In Defense of 1974’s The Ultimate Thrill

Long lost psycho thriller The Ultimate Thrill is ripe for rediscovery

In the pantheon of stories distressingly over adapted and ripped off for cinema, Richard Connell’s The Most Dangerous Game sits high on the list. The story tells the tale of a wealthy hunt-happy lunatic who shifts his interests into stalking humans to be his next trophies, setting his “guests” loose on his remote property to give them a sporting head start. It’s a great premise that has both an allegorical sting, a haunting anti-hunting soul and both hardcore action and blood-chilling horror.

And while there have been a handful of “legitimate” versions of the tome made (most impressively, the 1932 Fay Wray riff), it’s the ripoffs that are the most fun, everything from 1982’s Turkey Shoot to 1993’s Hard Target to 1994’s Surviving the Game, movies that freely steal the premise and pervert it to their own ends. Lost amidst this slew of awesomely low-grade films is the totally bonkers 1974 sleaze-fest The Ultimate Thrill (aka The Ultimate Chase). The movie is directed by the late Robert Butler, a veteran TV hack (and we’re not saying that to be derogatory) who steered episodes of everything from the ’60s Batman show to Kung Fu to The Waltons to the small screen.

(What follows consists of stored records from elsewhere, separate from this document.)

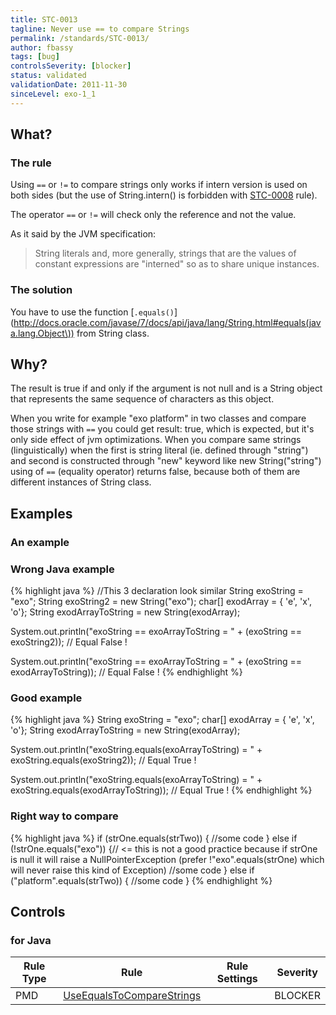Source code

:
 ```yaml
---
title: STC-0013
tagline: Never use == to compare Strings
permalink: /standards/STC-0013/
author: fbassy
tags: [bug]
controlsSeverity: [blocker]
status: validated
validationDate: 2011-11-30
sinceLevel: exo-1_1
---
```


<a name="what"></a>
## What?

### <i class="fa fa-info-circle"></i> The rule

Using `==` or `!=` to compare strings only works if intern version is used on both sides (but the use of String.intern() is
forbidden with [STC-0008](/standards/STC-0008/) rule).

The operator `==` or `!=` will check only the reference and not the value.

As it said by the JVM specification:
<blockquote>
  <p>String literals and, more generally, strings that are the values of constant expressions are "interned" so as to share unique
     instances.
  </p>
</blockquote>

### <i class="fa fa-lightbulb-o"></i> The solution

You have to use the function [`.equals()`](http://docs.oracle.com/javase/7/docs/api/java/lang/String.html#equals(java.lang.Object\)) from String class.

<a name="why"></a>
## Why?

The result is true if and only if the argument is not null and is a String
object that represents the same sequence of characters as this object.

When you write for example "exo platform" in two classes and compare those
strings with `==` you could get result: true, which is expected, but it's
only side effect of jvm optimizations.
When you compare same strings (linguistically) when the first is string
literal (ie. defined through "string") and second is constructed through
"new" keyword like new String("string") using of `==` (equality operator)
returns false, because both of them are different instances of String
class.

<a name="examples"></a>
## Examples

### An example

<div class="panel panel-danger">
  <div class="panel-heading">
    <h3 class="panel-title"><i class="fa fa-thumbs-down pull-right"></i> Wrong Java example</h3>
  </div>
  <div class="panel-body">

{% highlight java %}
//This 3 declaration look similar
String exoString = "exo";
String exoString2 = new String("exo");
char[] exodArray = { 'e', 'x', 'o'};
String exodArrayToString = new String(exodArray);

System.out.println("exoString == exoArrayToString = " + (exoString == exoString2));
// Equal False !

System.out.println("exoString == exoArrayToString = " + (exoString == exodArrayToString));
// Equal False !
{% endhighlight %}

  </div>
</div>


<div class="panel panel-success">
  <div class="panel-heading">
    <h3 class="panel-title"><i class="fa fa-thumbs-up pull-right"></i> Good example</h3>
  </div>
  <div class="panel-body">

{% highlight java %}
String exoString = "exo";
char[] exodArray = { 'e', 'x', 'o'};
String exodArrayToString = new String(exodArray);

System.out.println("exoString.equals(exoArrayToString) = " + exoString.equals(exoString2));
// Equal True !

System.out.println("exoString.equals(exoArrayToString) = " + exoString.equals(exodArrayToString));
// Equal True !
{% endhighlight %}

  </div>
</div>

<div class="panel panel-success">
  <div class="panel-heading">
    <h3 class="panel-title"><i class="fa fa-thumbs-up pull-right"></i> Right way to compare</h3>
  </div>
  <div class="panel-body">

{% highlight java %}
    if (strOne.equals(strTwo)) {
        //some code
    } else if (!strOne.equals("exo")) {// <= this is not a good practice because if strOne is null it will raise a NullPointerException (prefer !"exo".equals(strOne) which will never raise this kind of Exception)
        //some code
    } else if ("platform".equals(strTwo)) {
        //some code
    }
{% endhighlight %}

  </div>
</div>

<a name="controls"></a>
## <i class="fa fa-shield"></i> Controls

### for Java

<div class="table-responsive">
  <table class="table">
    <thead>
      <tr>
        <th>Rule Type</th>
        <th>Rule</th>
        <th>Rule Settings</th>
        <th>Severity</th>
      </tr>
    </thead>
    <tbody>
    <tr>
      <td>PMD</td>
      <td><a href="http://pmd.sourceforge.net/rules/strings.html#UseEqualsToCompareStrings">UseEqualsToCompareStrings</a></td>
       <td>
       </td>
       <td>BLOCKER</td>
     </tr>
   </tbody>
  </table>
</div>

But The Ultimate Thrill is one of his few feature film undertakings and I’ll be damned if it doesn’t feel like a TV movie, albeit one armed with a bigger budget that presumably paid for the hospital bills for the myriad hot dogging skiing stuntman who fly off mountaintops like clockwork.

The Ultimate Thrill stars soap opera legend Eric Braeden (Victor on The Young and the Restless and who appeared as the villain sans mustache in 1971’s Escape From the Planet of the Apes) as Roland Parlay, a power-mad business man with a gorgeous trophy wife (played by the stunning Britt Ekland, from the previous years’ cult masterpiece The Wicker Man) who combines business and pleasure at a Colorado ski resort. Initially appearing charming, it soon becomes clear that Parlay is a sadist, a privileged maniac who treats his wife Michelle like another piece of his property and who is so soul dead that he becomes addicted to destructive behaviors. One of these transgressions is setting up scenarios in which his gorgeous missus is left as bait for horny men. Though Michelle rebuffs any passes made by anyone other than her husband, Parlay perverts these scenarios in order to make the clumsy suitors his prey. First he obliterates hapless ski bum Michael Blodget, chasing him around the mountain in his helicopter before bashing him up and murdering him in cold blood. Then he tries the same thing on the savvier Barry Brown, who gives the tycoon a real run for his money.

In between Parlay playing these “dangerous games,” he — and several other unnamed members of the supporting cast — ski. They ski a lot, in fact. If you’ve seen Bruno Mattei’s Hell of the Living Dead, you might remember all the damned stock footage of wild animals mincing around the brush. It’s kind of like that here, but with skiers flailing around in slow motion. The scenery is lovely (the movie was shot on location in Vail) and the ski scenes become almost hypnotic, meditative even, all set to the strains of Ed Townsend’s delirious and amazing lounge music score.

Here, sample that score:

But what makes The Ultimate Thrill so mesmerizing is its leads. As Mr and Mrs. Parlay, Braeden and Ekland offer complex performances that are unsettling in their suggestiveness. For example, after Parlay kills his first victim (that we see, anyway), he returns to his chalet to punish his wife for her imaginary indiscretions. His cultured veneer drops, he slut-shames her, beats her and then rapes her. And, like with Susan George in Straw Dogs, it appears Ekland is liking the rape. Or at least has made peace with this being her new normal, the price to pay for living a life of luxury. Is Michelle in on her husband’s sick, murderous games? Does she get off on it? The movie never spells it out and it’s all the more unsettling for it.

I don’t think The Ultimate Thrill has ever been officially on DVD. I bought it at a junk store on VHS for $5 when I was a teenager. A release via the long-defunct budget label Star Classics, with a hand painted box that I used to think was ugly but I now think is really cool. What do you think?

I’d say The Ultimate Thrill is a lost film, though you can find the odd old VHS on occasion and you can buy a bootleg DVD that is presumably the same tape transfer. I’m wondering who owns this one? Here’s hoping a company like Vinegar Syndrome or Arrow Films finds it and restores it and shows it some love. It’s a flawed, weird, exciting and morally confusing thriller with great performances and a stunning location. What more do you need from your art/trash cinema?